Çok gezen mi bilir yoksa çok okuyan mı? Peki gezerken okuyan, bir yandan da tutkuyla yazanlar ne yapar? İşte bu soru yollarımızı Aytuğ Akdoğan ile kesiştiriyor.
Akdoğan ilk kitabını 6 sene önce çıkartmış genç bir yazar.
Metinleri “yeraltından” sesleniyor. Ağırlıklı olarak göçmenler, evsizler, serseriler, berduşlar, akıl hastaları, köylüler, mahkûmlar, eşcinseller, azınlıklar yani “ötekiler” ve cehenneme benzettiği kendi zihni üzerinden yol hikâyeleri yazıyor. Flanörlerin “Yürümek düşünmektir” sözünden hareketle estetik bir aylaklığın izini süren Akdoğan için, modern zamanlarda bir serseri tanımlaması yapabiliriz.
Akdoğan, şehre döndüğünde absürt bir edebiyat programı yapıyor bazen…
Bazen de “kötü” filmler çekiyor. “Bir film çekmek istiyordum. Ama filmde kimsenin konuşmasını istemiyordum.”
Bir röportajında ise şöyle diyor: “Sanki dursam ölecekmiş gibi hissediyorum. Gezmenin değil de gitmenin güzelliği bu sanırım. Bir yerin yerlisi olmaktansa yabancısı olmak daha hoşuma gidiyor.” Ve ekliyor: “Yüzüm yalnızlığım benim“ diyor ve okurları bu şekilde ona yalnız olmadığını gösteriyor…
Ancak onun ne zaman/nerede olduğunu anlamanın tek yolu, kısa notlarla paylaştığı seyahat fotoğraflarına bakmak. Bu yüzden sizler için Instagram hesabından en güncel olanlarını derledik. “Kendimle ilgili sevdiğim tek şey: Hafızamda yirmi ülke var ve ruhumda yüz şehrin rengini taşıyorum!”
Genelde ya yolda ya da bir ormanda buluyorum kendimi. Yol bana gençliğimi veriyor, orman ise yaşamımı. Toprağın üstünde, ağaçların ve yaprakların nefes alışverişleri arasında saatlerce yürürken tek bir şey düşünüyorum: Tanrı’yı! Ve böylece yaşadığımı; hayatın gerçekten bir anlamı olabileceğini hissediyorum. Gören göz bir damla suda bile Tanrı’yı görürmüş. İşte ben de bu şekilde; herhangi bir bilimsel kanıta ya da yoruma ihtiyaç duymadan, sadece yüreğimde hissederek inanabiliyorum O’na.
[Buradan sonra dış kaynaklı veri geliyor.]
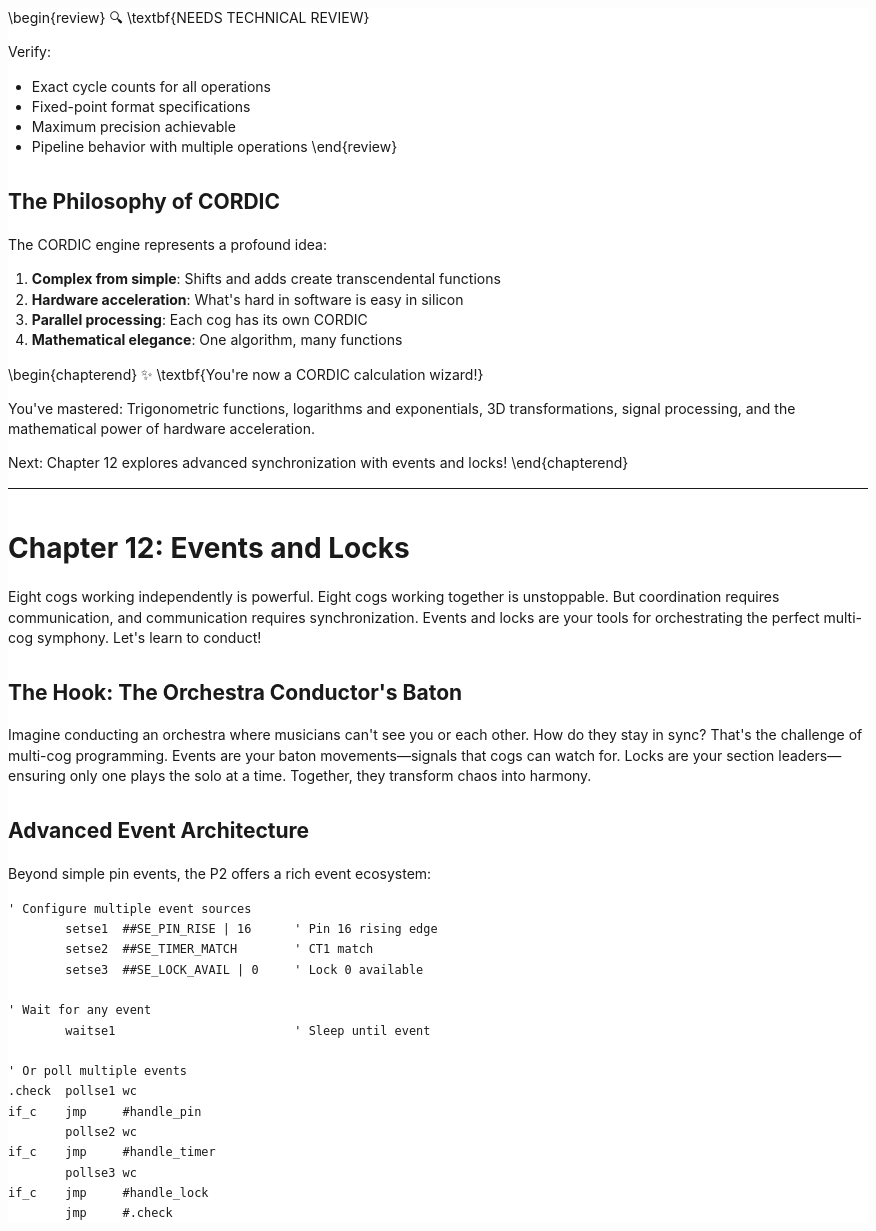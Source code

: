 \begin{review}
🔍 \textbf{NEEDS TECHNICAL REVIEW}

Verify:
- Exact cycle counts for all operations
- Fixed-point format specifications
- Maximum precision achievable
- Pipeline behavior with multiple operations
\end{review}

## The Philosophy of CORDIC

The CORDIC engine represents a profound idea:

1. **Complex from simple**: Shifts and adds create transcendental functions
2. **Hardware acceleration**: What's hard in software is easy in silicon
3. **Parallel processing**: Each cog has its own CORDIC
4. **Mathematical elegance**: One algorithm, many functions

\begin{chapterend}
✨ \textbf{You're now a CORDIC calculation wizard!}

You've mastered: Trigonometric functions, logarithms and exponentials, 3D transformations, signal processing, and the mathematical power of hardware acceleration.

Next: Chapter 12 explores advanced synchronization with events and locks!
\end{chapterend}

---

# Chapter 12: Events and Locks

Eight cogs working independently is powerful. Eight cogs working together is unstoppable. But coordination requires communication, and communication requires synchronization. Events and locks are your tools for orchestrating the perfect multi-cog symphony. Let's learn to conduct!

## The Hook: The Orchestra Conductor's Baton

Imagine conducting an orchestra where musicians can't see you or each other. How do they stay in sync? That's the challenge of multi-cog programming. Events are your baton movements—signals that cogs can watch for. Locks are your section leaders—ensuring only one plays the solo at a time. Together, they transform chaos into harmony.

## Advanced Event Architecture

Beyond simple pin events, the P2 offers a rich event ecosystem:

```pasm2
' Configure multiple event sources
        setse1  ##SE_PIN_RISE | 16      ' Pin 16 rising edge
        setse2  ##SE_TIMER_MATCH        ' CT1 match
        setse3  ##SE_LOCK_AVAIL | 0     ' Lock 0 available
        
' Wait for any event
        waitse1                         ' Sleep until event
        
' Or poll multiple events
.check  pollse1 wc
if_c    jmp     #handle_pin
        pollse2 wc
if_c    jmp     #handle_timer
        pollse3 wc
if_c    jmp     #handle_lock
        jmp     #.check
```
Hala öfke duyduğum çok şey var, ancak eskisi gibi nefret etmiyorum artık. Çünkü nefret beni öyle bir noktaya getiriyordu ki, sonunda mutlaka nefret ettiğim şeye dönüşüyordum. Artık Cennet’e gitmek için değil, gerçekten iyi bir insan olmak ve ruhumu kurtarmak için çabalıyorum. Ancak bilinçdışımın –kendi yeraltımın– da farkındayım ve görmezden gelmek yerine onunla da yüzleşmeye çalışıyorum. Çünkü kusursuz olan insan değil Tanrı’dır ve kendimi tanımak için gölgemle de tanışmam gerekiyor ki zamanı geldiğinde bu zincirden de kurtulabileyim. Aynı kuralları yıkmak için önce onları öğrenmemiz gerektiği gibi… Sanırım kafayı yediğimi düşünüyorsunuz, ancak neyse ki yazmakta olduğum bir kitap var elimde: Sürgün. Onu bitirmem belki daha aylar sürecek, ancak ona son noktayı koyduğumda bağışlanacağıma ve yeniden özgür olacağıma inanıyorum. Görüşmek üzere! / Kabak Koyu-Fethiye
Fotoğraflarını derledikten sonra ise bu yaz sonuna doğru 5. kitabı Sürgün’ün çıkacağını öğreniyoruz. Bu defa mültecilerin yolundan gittiğini söylüyor. Biz de merakla bekliyoruz…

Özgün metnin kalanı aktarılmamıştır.